On Oct.7 the AISD citizens' Facility Use and Boundary Task Force drew up its first proposed attendance zone for the new school (See "Proposed Southwest School Boundaries Spark Concerns," Nov. 14), containing the controversial proposal to send about 10% of Mills graduates to Small Middle School and the rest to the new school. At its Nov. 18 meeting, the task force presented a new plan that splits Mills even more dramatically: 57% of its students will go to the new school, with 43% going to Small, shoring up its numbers.
Mills families argue that any division endangers their sense of community. But according to Frank Simonetti, task force geographic member for Mills, "The issue of Small being low on numbers hurts the Mills argument." Accepting this, the task force took a new tack: If the Mills community couldn't stay together, at least its subdivisions could remain whole. Under the current plan, only the Villages at Western Oaks faces a major internal split. Simonetti expects this proposal will be the one that goes to AISD's board of trustees for final approval. "There probably can be some minor tweaking," he said, "but I think that it's going to be how you backfill Bailey [Middle School]."

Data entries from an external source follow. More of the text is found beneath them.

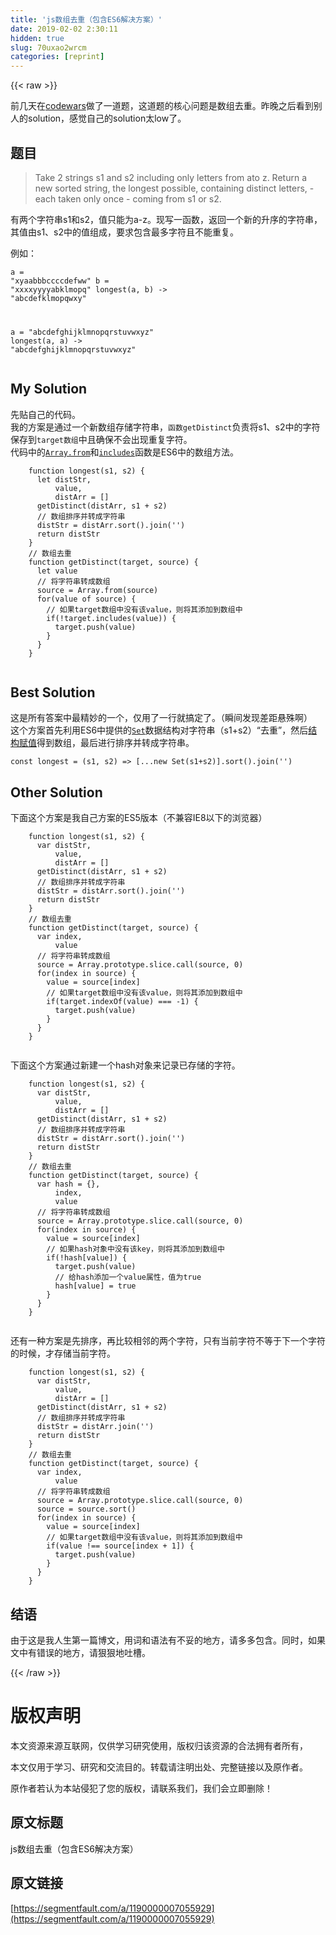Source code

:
 ```yaml
---
title: 'js数组去重（包含ES6解决方案）' 
date: 2019-02-02 2:30:11
hidden: true
slug: 70uxao2wrcm
categories: [reprint]
---
```


{{< raw >}}

                    
<p>前几天在<a href="https://www.codewars.com/" rel="nofollow noreferrer" target="_blank">codewars</a>做了一道题，这道题的核心问题是数组去重。昨晚之后看到别人的solution，感觉自己的solution太low了。</p>
<h2 id="articleHeader0">题目</h2>
<blockquote><p>Take 2 strings s1 and s2 including only letters from ato z. Return a new sorted string, the longest possible, containing distinct letters, - each taken only once - coming from s1 or s2.</p></blockquote>
<p>有两个字符串s1和s2，值只能为a-z。现写一函数，返回一个新的升序的字符串，其值由s1、s2中的值组成，要求包含最多字符且不能重复。</p>
<p>例如：</p>
<div class="widget-codetool" style="display:none;">
      <div class="widget-codetool--inner">
      <span class="selectCode code-tool" data-toggle="tooltip" data-placement="top" title="" data-original-title="全选"></span>
      <span type="button" class="copyCode code-tool" data-toggle="tooltip" data-placement="top" data-clipboard-text="a = &quot;xyaabbbccccdefww&quot;
b = &quot;xxxxyyyyabklmopq&quot;
longest(a, b) -> &quot;abcdefklmopqwxy&quot;

a = &quot;abcdefghijklmnopqrstuvwxyz&quot;
longest(a, a) -> &quot;abcdefghijklmnopqrstuvwxyz&quot;" title="" data-original-title="复制"></span>
      <span type="button" class="saveToNote code-tool" data-toggle="tooltip" data-placement="top" title="" data-original-title="放进笔记"></span>
      </div>
      </div><pre class="javascript hljs"><code class="javascript">a = <span class="hljs-string">"xyaabbbccccdefww"</span>
b = <span class="hljs-string">"xxxxyyyyabklmopq"</span>
longest(a, b) -&gt; <span class="hljs-string">"abcdefklmopqwxy"</span>

a = <span class="hljs-string">"abcdefghijklmnopqrstuvwxyz"</span>
longest(a, a) -&gt; <span class="hljs-string">"abcdefghijklmnopqrstuvwxyz"</span></code></pre>
<h2 id="articleHeader1">My Solution</h2>
<p>先贴自己的代码。<br>我的方案是通过一个新数组存储字符串，<code>函数getDistinct</code>负责将s1、s2中的字符保存到<code>target数组</code>中且确保不会出现重复字符。<br>代码中的<a href="http://es6.ruanyifeng.com/#docs/array#Array-from" rel="nofollow noreferrer" target="_blank"><code>Array.from</code></a>和<a href="http://es6.ruanyifeng.com/#docs/array#%E6%95%B0%E7%BB%84%E5%AE%9E%E4%BE%8B%E7%9A%84includes" rel="nofollow noreferrer" target="_blank"><code>includes</code></a>函数是ES6中的数组方法。</p>
<div class="widget-codetool" style="display:none;">
      <div class="widget-codetool--inner">
      <span class="selectCode code-tool" data-toggle="tooltip" data-placement="top" title="" data-original-title="全选"></span>
      <span type="button" class="copyCode code-tool" data-toggle="tooltip" data-placement="top" data-clipboard-text="    function longest(s1, s2) {
      let distStr,
          value,
          distArr = []
      getDistinct(distArr, s1 + s2)
      // 数组排序并转成字符串
      distStr = distArr.sort().join('')
      return distStr
    }
    // 数组去重
    function getDistinct(target, source) {
      let value
      // 将字符串转成数组
      source = Array.from(source)
      for(value of source) {
        // 如果target数组中没有该value，则将其添加到数组中
        if(!target.includes(value)) {
          target.push(value)
        }
      }
    }
    " title="" data-original-title="复制"></span>
      <span type="button" class="saveToNote code-tool" data-toggle="tooltip" data-placement="top" title="" data-original-title="放进笔记"></span>
      </div>
      </div><pre class="javascript hljs"><code class="javascript">    <span class="hljs-function"><span class="hljs-keyword">function</span> <span class="hljs-title">longest</span>(<span class="hljs-params">s1, s2</span>) </span>{
      <span class="hljs-keyword">let</span> distStr,
          value,
          distArr = []
      getDistinct(distArr, s1 + s2)
      <span class="hljs-comment">// 数组排序并转成字符串</span>
      distStr = distArr.sort().join(<span class="hljs-string">''</span>)
      <span class="hljs-keyword">return</span> distStr
    }
    <span class="hljs-comment">// 数组去重</span>
    <span class="hljs-function"><span class="hljs-keyword">function</span> <span class="hljs-title">getDistinct</span>(<span class="hljs-params">target, source</span>) </span>{
      <span class="hljs-keyword">let</span> value
      <span class="hljs-comment">// 将字符串转成数组</span>
      source = <span class="hljs-built_in">Array</span>.from(source)
      <span class="hljs-keyword">for</span>(value <span class="hljs-keyword">of</span> source) {
        <span class="hljs-comment">// 如果target数组中没有该value，则将其添加到数组中</span>
        <span class="hljs-keyword">if</span>(!target.includes(value)) {
          target.push(value)
        }
      }
    }
    </code></pre>
<h2 id="articleHeader2">Best Solution</h2>
<p>这是所有答案中最精妙的一个，仅用了一行就搞定了。（瞬间发现差距悬殊啊）<br>这个方案首先利用ES6中提供的<a href="http://es6.ruanyifeng.com/#docs/set-map#Set" rel="nofollow noreferrer" target="_blank"><code>Set</code></a>数据结构对字符串（s1+s2）“去重”，然后<a href="http://es6.ruanyifeng.com/#docs/destructuring#%E6%95%B0%E7%BB%84%E7%9A%84%E8%A7%A3%E6%9E%84%E8%B5%8B%E5%80%BC" rel="nofollow noreferrer" target="_blank">结构赋值</a>得到数组，最后进行排序并转成字符串。</p>
<div class="widget-codetool" style="display:none;">
      <div class="widget-codetool--inner">
      <span class="selectCode code-tool" data-toggle="tooltip" data-placement="top" title="" data-original-title="全选"></span>
      <span type="button" class="copyCode code-tool" data-toggle="tooltip" data-placement="top" data-clipboard-text="const longest = (s1, s2) => [...new Set(s1+s2)].sort().join('')" title="" data-original-title="复制"></span>
      <span type="button" class="saveToNote code-tool" data-toggle="tooltip" data-placement="top" title="" data-original-title="放进笔记"></span>
      </div>
      </div><pre class="javascript hljs"><code class="javascript" style="word-break: break-word; white-space: initial;"><span class="hljs-keyword">const</span> longest = <span class="hljs-function">(<span class="hljs-params">s1, s2</span>) =&gt;</span> [...new <span class="hljs-built_in">Set</span>(s1+s2)].sort().join(<span class="hljs-string">''</span>)</code></pre>
<h2 id="articleHeader3">Other Solution</h2>
<p>下面这个方案是我自己方案的ES5版本（不兼容IE8以下的浏览器）</p>
<div class="widget-codetool" style="display:none;">
      <div class="widget-codetool--inner">
      <span class="selectCode code-tool" data-toggle="tooltip" data-placement="top" title="" data-original-title="全选"></span>
      <span type="button" class="copyCode code-tool" data-toggle="tooltip" data-placement="top" data-clipboard-text="    function longest(s1, s2) {
      var distStr,
          value,
          distArr = []
      getDistinct(distArr, s1 + s2)
      // 数组排序并转成字符串
      distStr = distArr.sort().join('')
      return distStr
    }
    // 数组去重
    function getDistinct(target, source) {
      var index,
          value
      // 将字符串转成数组
      source = Array.prototype.slice.call(source, 0)
      for(index in source) {
        value = source[index]
        // 如果target数组中没有该value，则将其添加到数组中
        if(target.indexOf(value) === -1) {
          target.push(value)
        }
      }
    }
    " title="" data-original-title="复制"></span>
      <span type="button" class="saveToNote code-tool" data-toggle="tooltip" data-placement="top" title="" data-original-title="放进笔记"></span>
      </div>
      </div><pre class="javascript hljs"><code class="javascript">    <span class="hljs-function"><span class="hljs-keyword">function</span> <span class="hljs-title">longest</span>(<span class="hljs-params">s1, s2</span>) </span>{
      <span class="hljs-keyword">var</span> distStr,
          value,
          distArr = []
      getDistinct(distArr, s1 + s2)
      <span class="hljs-comment">// 数组排序并转成字符串</span>
      distStr = distArr.sort().join(<span class="hljs-string">''</span>)
      <span class="hljs-keyword">return</span> distStr
    }
    <span class="hljs-comment">// 数组去重</span>
    <span class="hljs-function"><span class="hljs-keyword">function</span> <span class="hljs-title">getDistinct</span>(<span class="hljs-params">target, source</span>) </span>{
      <span class="hljs-keyword">var</span> index,
          value
      <span class="hljs-comment">// 将字符串转成数组</span>
      source = <span class="hljs-built_in">Array</span>.prototype.slice.call(source, <span class="hljs-number">0</span>)
      <span class="hljs-keyword">for</span>(index <span class="hljs-keyword">in</span> source) {
        value = source[index]
        <span class="hljs-comment">// 如果target数组中没有该value，则将其添加到数组中</span>
        <span class="hljs-keyword">if</span>(target.indexOf(value) === <span class="hljs-number">-1</span>) {
          target.push(value)
        }
      }
    }
    </code></pre>
<p>下面这个方案通过新建一个hash对象来记录已存储的字符。</p>
<div class="widget-codetool" style="display:none;">
      <div class="widget-codetool--inner">
      <span class="selectCode code-tool" data-toggle="tooltip" data-placement="top" title="" data-original-title="全选"></span>
      <span type="button" class="copyCode code-tool" data-toggle="tooltip" data-placement="top" data-clipboard-text="    function longest(s1, s2) {
      var distStr,
          value,
          distArr = []
      getDistinct(distArr, s1 + s2)
      // 数组排序并转成字符串
      distStr = distArr.sort().join('')
      return distStr
    }
    // 数组去重
    function getDistinct(target, source) {
      var hash = {},
          index,
          value
      // 将字符串转成数组
      source = Array.prototype.slice.call(source, 0)
      for(index in source) {
        value = source[index]
        // 如果hash对象中没有该key，则将其添加到数组中
        if(!hash[value]) {
          target.push(value)
          // 给hash添加一个value属性，值为true
          hash[value] = true
        }
      }
    }
    " title="" data-original-title="复制"></span>
      <span type="button" class="saveToNote code-tool" data-toggle="tooltip" data-placement="top" title="" data-original-title="放进笔记"></span>
      </div>
      </div><pre class="javascript hljs"><code class="javascript">    <span class="hljs-function"><span class="hljs-keyword">function</span> <span class="hljs-title">longest</span>(<span class="hljs-params">s1, s2</span>) </span>{
      <span class="hljs-keyword">var</span> distStr,
          value,
          distArr = []
      getDistinct(distArr, s1 + s2)
      <span class="hljs-comment">// 数组排序并转成字符串</span>
      distStr = distArr.sort().join(<span class="hljs-string">''</span>)
      <span class="hljs-keyword">return</span> distStr
    }
    <span class="hljs-comment">// 数组去重</span>
    <span class="hljs-function"><span class="hljs-keyword">function</span> <span class="hljs-title">getDistinct</span>(<span class="hljs-params">target, source</span>) </span>{
      <span class="hljs-keyword">var</span> hash = {},
          index,
          value
      <span class="hljs-comment">// 将字符串转成数组</span>
      source = <span class="hljs-built_in">Array</span>.prototype.slice.call(source, <span class="hljs-number">0</span>)
      <span class="hljs-keyword">for</span>(index <span class="hljs-keyword">in</span> source) {
        value = source[index]
        <span class="hljs-comment">// 如果hash对象中没有该key，则将其添加到数组中</span>
        <span class="hljs-keyword">if</span>(!hash[value]) {
          target.push(value)
          <span class="hljs-comment">// 给hash添加一个value属性，值为true</span>
          hash[value] = <span class="hljs-literal">true</span>
        }
      }
    }
    </code></pre>
<p>还有一种方案是先排序，再比较相邻的两个字符，只有当前字符不等于下一个字符的时候，才存储当前字符。</p>
<div class="widget-codetool" style="display:none;">
      <div class="widget-codetool--inner">
      <span class="selectCode code-tool" data-toggle="tooltip" data-placement="top" title="" data-original-title="全选"></span>
      <span type="button" class="copyCode code-tool" data-toggle="tooltip" data-placement="top" data-clipboard-text="    function longest(s1, s2) {
      var distStr,
          value,
          distArr = []
      getDistinct(distArr, s1 + s2)
      // 数组排序并转成字符串
      distStr = distArr.join('')
      return distStr
    }
    // 数组去重
    function getDistinct(target, source) {
      var index,
          value
      // 将字符串转成数组
      source = Array.prototype.slice.call(source, 0)
      source = source.sort()
      for(index in source) {
        value = source[index]
        // 如果target数组中没有该value，则将其添加到数组中
        if(value !== source[index + 1]) {
          target.push(value)
        }
      }
    }        " title="" data-original-title="复制"></span>
      <span type="button" class="saveToNote code-tool" data-toggle="tooltip" data-placement="top" title="" data-original-title="放进笔记"></span>
      </div>
      </div><pre class="javascript hljs"><code class="javascript">    <span class="hljs-function"><span class="hljs-keyword">function</span> <span class="hljs-title">longest</span>(<span class="hljs-params">s1, s2</span>) </span>{
      <span class="hljs-keyword">var</span> distStr,
          value,
          distArr = []
      getDistinct(distArr, s1 + s2)
      <span class="hljs-comment">// 数组排序并转成字符串</span>
      distStr = distArr.join(<span class="hljs-string">''</span>)
      <span class="hljs-keyword">return</span> distStr
    }
    <span class="hljs-comment">// 数组去重</span>
    <span class="hljs-function"><span class="hljs-keyword">function</span> <span class="hljs-title">getDistinct</span>(<span class="hljs-params">target, source</span>) </span>{
      <span class="hljs-keyword">var</span> index,
          value
      <span class="hljs-comment">// 将字符串转成数组</span>
      source = <span class="hljs-built_in">Array</span>.prototype.slice.call(source, <span class="hljs-number">0</span>)
      source = source.sort()
      <span class="hljs-keyword">for</span>(index <span class="hljs-keyword">in</span> source) {
        value = source[index]
        <span class="hljs-comment">// 如果target数组中没有该value，则将其添加到数组中</span>
        <span class="hljs-keyword">if</span>(value !== source[index + <span class="hljs-number">1</span>]) {
          target.push(value)
        }
      }
    }        </code></pre>
<h2 id="articleHeader4">结语</h2>
<p>由于这是我人生第一篇博文，用词和语法有不妥的地方，请多多包含。同时，如果文中有错误的地方，请狠狠地吐槽。</p>

                
{{< /raw >}}

# 版权声明
本文资源来源互联网，仅供学习研究使用，版权归该资源的合法拥有者所有，

本文仅用于学习、研究和交流目的。转载请注明出处、完整链接以及原作者。

原作者若认为本站侵犯了您的版权，请联系我们，我们会立即删除！

## 原文标题
js数组去重（包含ES6解决方案）

## 原文链接
[https://segmentfault.com/a/1190000007055929](https://segmentfault.com/a/1190000007055929)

The district has announced two more public discussions (Bailey Middle School at 6:30pm on Dec. 2 and Small Middle School at 6:30pm on Dec. 4). As part of the consultation process, explained Joe Silva, AISD's assistant director of planning services, "one of the things that we'll be putting out is the rationale of the task force, because when you look at the map, there are some viable questions about why some areas near the new school aren't in the attendance zone." The district's prime concern, he noted, remains relieving middle school overcrowding while still keeping every school's enrollment numbers viable. However the task force manages that, Silva said, "There is no way to get to a proposal that everyone is going to be happy with."
Simonetti knows the decision will upset some people, but, he added: "It's probably tougher on the parents. In a couple of years, the kids will have forgotten all about it."